If we are to continue to have an "all volunteer" force, than we should have a force that is not trying to perform the twin tasks of soldier and spouse/parent, and should also expect more from those volunteers than is the present case.  And I speak from the experience of an NCO (retired) who was a husband and father, a supervisor of pregnant soldiers, and one who tried to perform those "twin tasks."  Sometimes successfully, but I fear most times not.



11% may be a small number but it is per year. So you get another 11% next year and every year after. And as you mentioned, a pregnancy lasts 9 months plus the post-partum period of medical attention – so it’s long and costly. As for tubal ligation, it is difficult to reverse and a surgical procedure as is vasectomy; although vasectomy is far less risky a surgical procedure. As for reducing unintended pregnancies, the most reliable and cost-efficient medical method are intrauterine devices and injectable or implantable contraceptives. I’m saying medical methods since I consider abstinence a patient directed initiative and not a medial method and consider health behavior change more of a public health and culturally driven process than a medical one.

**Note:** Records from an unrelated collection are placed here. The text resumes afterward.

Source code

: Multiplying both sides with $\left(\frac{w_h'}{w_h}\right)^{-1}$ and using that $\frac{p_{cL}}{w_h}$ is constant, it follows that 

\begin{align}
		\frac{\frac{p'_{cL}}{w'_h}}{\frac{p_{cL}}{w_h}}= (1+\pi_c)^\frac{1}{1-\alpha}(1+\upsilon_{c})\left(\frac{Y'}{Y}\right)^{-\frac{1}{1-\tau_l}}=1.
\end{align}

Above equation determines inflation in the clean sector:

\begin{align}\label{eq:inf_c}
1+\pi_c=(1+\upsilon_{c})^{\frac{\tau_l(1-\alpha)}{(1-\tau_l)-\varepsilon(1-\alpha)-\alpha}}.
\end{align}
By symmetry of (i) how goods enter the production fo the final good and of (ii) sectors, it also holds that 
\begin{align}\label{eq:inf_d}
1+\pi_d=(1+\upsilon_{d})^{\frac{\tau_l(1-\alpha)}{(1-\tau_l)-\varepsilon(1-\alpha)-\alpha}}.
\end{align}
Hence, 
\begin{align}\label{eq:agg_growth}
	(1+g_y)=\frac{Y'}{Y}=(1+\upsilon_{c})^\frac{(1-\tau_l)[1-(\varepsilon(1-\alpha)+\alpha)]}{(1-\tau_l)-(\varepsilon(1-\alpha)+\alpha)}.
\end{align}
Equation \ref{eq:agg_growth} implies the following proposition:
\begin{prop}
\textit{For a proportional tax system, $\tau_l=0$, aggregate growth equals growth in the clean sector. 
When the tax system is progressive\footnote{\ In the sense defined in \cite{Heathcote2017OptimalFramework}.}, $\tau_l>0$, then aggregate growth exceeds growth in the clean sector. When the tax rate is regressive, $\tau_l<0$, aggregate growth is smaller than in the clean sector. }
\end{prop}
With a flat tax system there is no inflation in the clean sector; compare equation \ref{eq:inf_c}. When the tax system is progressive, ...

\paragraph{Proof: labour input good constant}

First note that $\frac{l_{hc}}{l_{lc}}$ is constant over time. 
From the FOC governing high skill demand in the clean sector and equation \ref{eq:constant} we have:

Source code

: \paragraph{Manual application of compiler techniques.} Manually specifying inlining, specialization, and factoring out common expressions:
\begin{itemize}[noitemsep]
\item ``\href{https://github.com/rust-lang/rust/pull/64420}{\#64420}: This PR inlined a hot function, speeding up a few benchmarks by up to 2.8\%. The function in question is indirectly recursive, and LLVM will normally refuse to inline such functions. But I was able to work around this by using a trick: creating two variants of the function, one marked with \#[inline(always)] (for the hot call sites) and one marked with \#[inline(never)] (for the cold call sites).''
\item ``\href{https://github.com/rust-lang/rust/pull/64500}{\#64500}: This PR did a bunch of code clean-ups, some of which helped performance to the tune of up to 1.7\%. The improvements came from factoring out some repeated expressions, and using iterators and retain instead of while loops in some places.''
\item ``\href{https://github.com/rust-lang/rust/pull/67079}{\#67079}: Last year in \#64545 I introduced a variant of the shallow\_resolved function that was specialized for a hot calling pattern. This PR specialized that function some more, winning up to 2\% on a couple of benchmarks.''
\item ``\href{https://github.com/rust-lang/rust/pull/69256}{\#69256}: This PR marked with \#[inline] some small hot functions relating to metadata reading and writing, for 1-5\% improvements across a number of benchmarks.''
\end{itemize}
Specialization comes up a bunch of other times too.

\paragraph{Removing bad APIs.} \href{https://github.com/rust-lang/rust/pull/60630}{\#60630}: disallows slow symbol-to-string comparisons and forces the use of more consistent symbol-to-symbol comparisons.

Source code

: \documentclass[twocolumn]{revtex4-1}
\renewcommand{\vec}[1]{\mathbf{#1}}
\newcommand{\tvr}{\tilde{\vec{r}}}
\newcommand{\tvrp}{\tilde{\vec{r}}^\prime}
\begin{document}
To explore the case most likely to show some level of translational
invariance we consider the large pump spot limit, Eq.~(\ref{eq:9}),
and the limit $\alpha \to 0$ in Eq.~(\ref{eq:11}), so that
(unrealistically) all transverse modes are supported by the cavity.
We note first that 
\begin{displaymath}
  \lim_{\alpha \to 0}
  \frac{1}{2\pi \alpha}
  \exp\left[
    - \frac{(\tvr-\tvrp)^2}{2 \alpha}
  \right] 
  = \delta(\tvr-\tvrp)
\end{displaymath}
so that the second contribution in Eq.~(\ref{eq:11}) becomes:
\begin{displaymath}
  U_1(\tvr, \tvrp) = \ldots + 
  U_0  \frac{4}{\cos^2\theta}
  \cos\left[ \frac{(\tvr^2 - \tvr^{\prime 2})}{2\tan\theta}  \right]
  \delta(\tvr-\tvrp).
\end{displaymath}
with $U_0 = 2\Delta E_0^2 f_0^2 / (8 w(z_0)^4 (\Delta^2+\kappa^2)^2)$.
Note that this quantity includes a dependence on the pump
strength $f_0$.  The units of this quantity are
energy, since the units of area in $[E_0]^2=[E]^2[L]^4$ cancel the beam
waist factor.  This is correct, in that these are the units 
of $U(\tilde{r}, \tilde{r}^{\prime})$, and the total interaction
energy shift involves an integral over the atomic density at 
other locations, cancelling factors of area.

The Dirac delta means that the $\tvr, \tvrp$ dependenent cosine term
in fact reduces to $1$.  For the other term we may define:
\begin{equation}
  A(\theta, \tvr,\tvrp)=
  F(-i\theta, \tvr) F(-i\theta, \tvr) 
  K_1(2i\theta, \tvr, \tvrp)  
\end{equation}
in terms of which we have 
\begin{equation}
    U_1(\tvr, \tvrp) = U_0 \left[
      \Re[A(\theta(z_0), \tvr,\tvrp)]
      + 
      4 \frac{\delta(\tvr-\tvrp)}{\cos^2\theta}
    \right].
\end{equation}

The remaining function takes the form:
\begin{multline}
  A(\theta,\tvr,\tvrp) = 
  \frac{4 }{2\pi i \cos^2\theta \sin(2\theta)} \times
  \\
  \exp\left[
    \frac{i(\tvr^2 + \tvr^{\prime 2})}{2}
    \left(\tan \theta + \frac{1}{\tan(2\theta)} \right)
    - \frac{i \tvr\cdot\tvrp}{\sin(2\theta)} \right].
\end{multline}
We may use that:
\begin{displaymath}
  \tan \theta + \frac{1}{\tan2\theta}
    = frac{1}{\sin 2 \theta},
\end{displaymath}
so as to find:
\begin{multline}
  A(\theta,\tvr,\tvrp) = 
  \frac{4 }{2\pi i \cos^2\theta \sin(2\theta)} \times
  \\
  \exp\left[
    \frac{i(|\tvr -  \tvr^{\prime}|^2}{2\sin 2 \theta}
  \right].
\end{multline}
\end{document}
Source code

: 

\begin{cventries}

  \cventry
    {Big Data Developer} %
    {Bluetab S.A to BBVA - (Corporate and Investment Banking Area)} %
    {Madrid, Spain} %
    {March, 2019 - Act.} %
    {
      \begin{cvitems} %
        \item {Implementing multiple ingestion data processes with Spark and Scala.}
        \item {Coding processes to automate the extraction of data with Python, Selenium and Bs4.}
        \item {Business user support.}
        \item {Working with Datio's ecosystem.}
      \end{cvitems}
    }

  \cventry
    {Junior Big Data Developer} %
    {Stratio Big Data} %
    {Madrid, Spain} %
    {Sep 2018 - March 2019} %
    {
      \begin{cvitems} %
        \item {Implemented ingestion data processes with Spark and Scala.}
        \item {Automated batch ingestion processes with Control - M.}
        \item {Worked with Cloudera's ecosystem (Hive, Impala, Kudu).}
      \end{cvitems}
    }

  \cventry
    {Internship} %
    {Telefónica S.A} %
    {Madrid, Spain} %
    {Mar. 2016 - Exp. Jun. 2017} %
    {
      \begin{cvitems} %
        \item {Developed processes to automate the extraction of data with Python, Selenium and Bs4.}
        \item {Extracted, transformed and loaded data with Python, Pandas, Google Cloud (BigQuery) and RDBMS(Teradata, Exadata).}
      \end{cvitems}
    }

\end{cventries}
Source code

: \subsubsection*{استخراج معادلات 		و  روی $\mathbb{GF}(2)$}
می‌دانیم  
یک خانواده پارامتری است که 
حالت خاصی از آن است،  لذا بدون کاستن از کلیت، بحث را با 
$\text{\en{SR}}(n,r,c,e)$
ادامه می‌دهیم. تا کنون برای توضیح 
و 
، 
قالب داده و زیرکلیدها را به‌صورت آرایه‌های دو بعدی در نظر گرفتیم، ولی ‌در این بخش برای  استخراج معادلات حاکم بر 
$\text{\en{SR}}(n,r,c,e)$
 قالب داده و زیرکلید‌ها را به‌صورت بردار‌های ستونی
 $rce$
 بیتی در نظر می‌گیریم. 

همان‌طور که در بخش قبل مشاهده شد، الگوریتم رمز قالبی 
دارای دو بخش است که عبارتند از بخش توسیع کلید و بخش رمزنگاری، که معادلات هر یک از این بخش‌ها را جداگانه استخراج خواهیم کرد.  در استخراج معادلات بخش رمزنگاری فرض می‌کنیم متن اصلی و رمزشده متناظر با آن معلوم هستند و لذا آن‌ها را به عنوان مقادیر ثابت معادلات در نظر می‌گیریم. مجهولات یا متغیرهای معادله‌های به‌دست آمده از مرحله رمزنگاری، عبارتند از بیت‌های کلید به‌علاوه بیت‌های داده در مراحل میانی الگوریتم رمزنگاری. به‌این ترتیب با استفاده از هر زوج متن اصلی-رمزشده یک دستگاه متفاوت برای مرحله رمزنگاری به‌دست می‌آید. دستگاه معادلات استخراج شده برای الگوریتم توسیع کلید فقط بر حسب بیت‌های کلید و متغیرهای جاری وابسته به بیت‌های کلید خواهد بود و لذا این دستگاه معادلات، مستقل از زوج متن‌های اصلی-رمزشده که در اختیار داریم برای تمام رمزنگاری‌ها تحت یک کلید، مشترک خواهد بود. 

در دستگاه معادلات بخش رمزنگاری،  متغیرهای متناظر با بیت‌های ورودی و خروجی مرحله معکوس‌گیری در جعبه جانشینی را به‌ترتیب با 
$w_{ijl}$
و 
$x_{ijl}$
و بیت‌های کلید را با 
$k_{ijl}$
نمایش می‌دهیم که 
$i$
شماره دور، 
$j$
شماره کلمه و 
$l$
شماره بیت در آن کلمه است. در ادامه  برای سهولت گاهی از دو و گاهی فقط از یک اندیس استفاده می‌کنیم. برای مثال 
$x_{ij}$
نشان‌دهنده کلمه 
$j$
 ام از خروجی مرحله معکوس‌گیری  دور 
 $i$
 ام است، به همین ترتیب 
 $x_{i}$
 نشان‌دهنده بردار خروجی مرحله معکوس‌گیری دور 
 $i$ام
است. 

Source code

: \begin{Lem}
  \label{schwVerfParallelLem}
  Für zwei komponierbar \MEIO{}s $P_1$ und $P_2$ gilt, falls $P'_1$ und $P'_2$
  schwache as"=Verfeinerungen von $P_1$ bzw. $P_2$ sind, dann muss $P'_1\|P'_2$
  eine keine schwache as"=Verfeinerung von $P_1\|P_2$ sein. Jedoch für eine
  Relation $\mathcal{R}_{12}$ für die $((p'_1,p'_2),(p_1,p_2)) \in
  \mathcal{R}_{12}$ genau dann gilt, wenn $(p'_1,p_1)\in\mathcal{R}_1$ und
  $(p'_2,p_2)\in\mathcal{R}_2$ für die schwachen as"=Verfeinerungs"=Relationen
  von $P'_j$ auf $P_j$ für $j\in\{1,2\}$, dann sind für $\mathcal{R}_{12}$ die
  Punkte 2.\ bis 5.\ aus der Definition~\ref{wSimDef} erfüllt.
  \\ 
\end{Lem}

@art.terhakopian @GuySlater  " The method for females is to tie her Fallopian tubes."  Notice I did NOT say "tubal ligation," which I consider to be as permanent as a vasectomy is on males.  Both methods I did mention are supposedly reversible. 

As for the fallacy of abstinence:  Mother Nature, or "God" (the same entity in my mind) made those just past puberty the most susceptible to the bodily urges necessary for procreation; i.e. they are the horniest of our breed.  Abstinence does not, and will not, work in the long run.  If it did, our population would shrink, rather than grow.  I agree with your comment that it is NOT a medical method.